I live in an apartment complex that advertises “Senior Discount” as a perk of living here.
I think they should advertise the fact that there are cockroaches that swarm the back lot every night and if they were larger we could say they were “guard animals.”
I used to stay up late and loved to go “out” and live a “glamorous” lifestyle.
Now my favorite part of the day is coming home to see my cat and taking my pants off.
I used to be really exciting, outgoing, and fun.
These days I’m pretty boring, and like to keep things low key.
Not long ago I thought I was moving to New York City to focus on myself and become a famous actress.
These days I find myself making the 30 minute drive almost daily to my hometown. I can’t seem to get away from it.
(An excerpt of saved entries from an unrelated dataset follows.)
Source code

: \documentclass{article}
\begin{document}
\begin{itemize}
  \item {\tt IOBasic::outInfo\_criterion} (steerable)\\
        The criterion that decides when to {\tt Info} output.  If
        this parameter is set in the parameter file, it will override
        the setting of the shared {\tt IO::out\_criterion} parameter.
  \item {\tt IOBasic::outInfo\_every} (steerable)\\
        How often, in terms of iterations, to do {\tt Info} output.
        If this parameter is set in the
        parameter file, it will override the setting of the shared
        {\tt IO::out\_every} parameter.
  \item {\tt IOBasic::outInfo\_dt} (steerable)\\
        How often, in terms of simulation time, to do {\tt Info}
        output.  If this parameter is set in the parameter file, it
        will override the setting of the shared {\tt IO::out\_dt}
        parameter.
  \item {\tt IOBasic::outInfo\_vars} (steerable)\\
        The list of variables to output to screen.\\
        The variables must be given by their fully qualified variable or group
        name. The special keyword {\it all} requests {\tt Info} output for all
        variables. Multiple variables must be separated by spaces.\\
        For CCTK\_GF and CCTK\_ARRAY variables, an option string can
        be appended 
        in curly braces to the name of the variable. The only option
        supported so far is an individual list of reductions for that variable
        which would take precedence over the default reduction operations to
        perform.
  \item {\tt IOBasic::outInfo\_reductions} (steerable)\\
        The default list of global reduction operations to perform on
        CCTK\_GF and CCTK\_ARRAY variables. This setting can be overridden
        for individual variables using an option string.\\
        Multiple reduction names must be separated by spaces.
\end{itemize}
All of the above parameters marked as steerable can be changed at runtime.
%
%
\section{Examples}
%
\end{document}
Additionally, while I’m learning much about myself, I pray for a lifetime of humble service to others.
I used to have a lot of friends, and then I had no friends, and now I fall somewhere in between with a few great people I can almost always rely on.
I used to love big cities, nightlife,and crowds of people.
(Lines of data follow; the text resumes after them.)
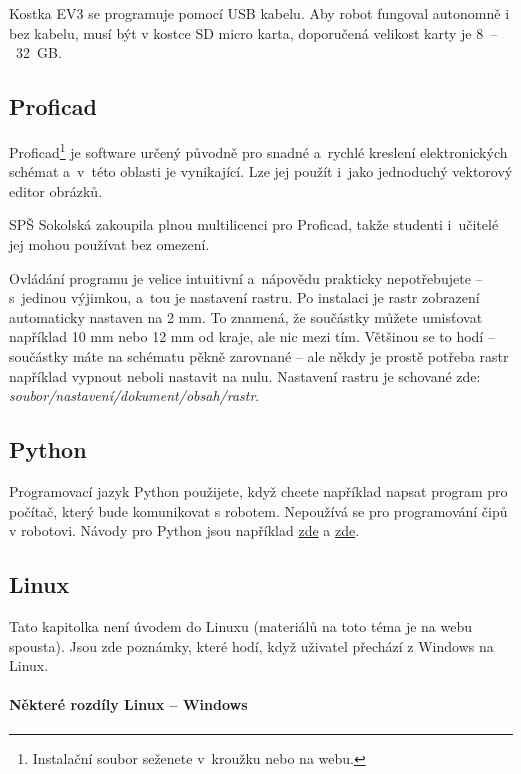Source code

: Kostka EV3 se programuje pomocí USB kabelu. 
Aby robot fungoval autonomně i bez kabelu, musí být v kostce SD micro karta, doporučená velikost karty je 8~--~32~GB. 

\subsection{Proficad}

Proficad\footnote{Instalační soubor seženete v~kroužku nebo na webu.} 
je software určený původně pro snadné a~rychlé kreslení elektronických schémat a~v~této oblasti je vynikající. 
Lze jej použít i~jako jednoduchý vektorový editor obrázků. 

SPŠ Sokolská zakoupila plnou multilicenci pro Proficad, takže studenti i~učitelé jej mohou používat bez omezení. 

Ovládání programu je velice intuitivní a~nápovědu prakticky nepotřebujete -- s~jedinou výjimkou, a~tou je nastavení rastru. 
Po instalaci je rastr zobrazení automaticky nastaven na 2 mm. To znamená, že součástky 
můžete umisťovat například 10 mm nebo 12 mm od kraje, ale nic mezi tím. 
Většinou se to hodí -- součástky máte na schématu pěkně zarovnané -- ale 
někdy je prostě potřeba rastr například vypnout neboli nastavit na nulu. 
Nastavení rastru je schované zde:  {\it soubor/nastavení/dokument/obsah/rastr}.

\subsection{Python}

Programovací jazyk Python použijete, když chcete například napsat program pro počítač, který bude komunikovat s robotem. 
Nepoužívá se pro programování čipů v robotovi. 
Návody pro Python jsou například \href{https://www.sallyx.org/sally/python/}{zde} a  \href{http://diveintopython3.py.cz/index.html}{zde}. 


\subsection{Linux} 

Tato kapitolka není úvodem do Linuxu (materiálů na toto téma je na webu spousta).  Jsou zde poznámky, které hodí, když uživatel přechází z Windows na Linux. 

\paragraph{Některé rozdíly Linux -- Windows}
These days they overwhelm me and I enjoy weekend trips in the country.
I used to think I wouldn’t even get married until I was 30+ and would probably just marry a man for money.
Today is my 2.5 year dating anniversary with the love of my life and I can’t wait until we decide to make a life-long commitment to eachother.
I used to wake up hours early to shower, shave, exfoliate, apply full make up, and style my hair.
Sometimes I don’t remember when I last showered or washed my hair and consider it a “good day” when I don’t have to wear makeup!
I used to be in a really unhealthy dating relationship(s).
The boy I’m in love with does his best to love me like Jesus– with grace, forgiveness, and even gifts from the heart when I feel undeserving.
I used to love meat.
Now I’m a vegetarian.
I used to want to travel somewhere glamorous and romantic like France.
This past March I went to the Kingdom of Swaziland to serve HIV/AIDS orphans…. but I fell in love there too.
I used to think God was far off and distant.
Yesterday I saw myself dancing with Jesus in my mind’s eye.
I used to feel pretty alone even though I was surrounded by people and had lots of “friends.”
This summer I have been brought to tears by the community that surrounds me and the people who have invested in me.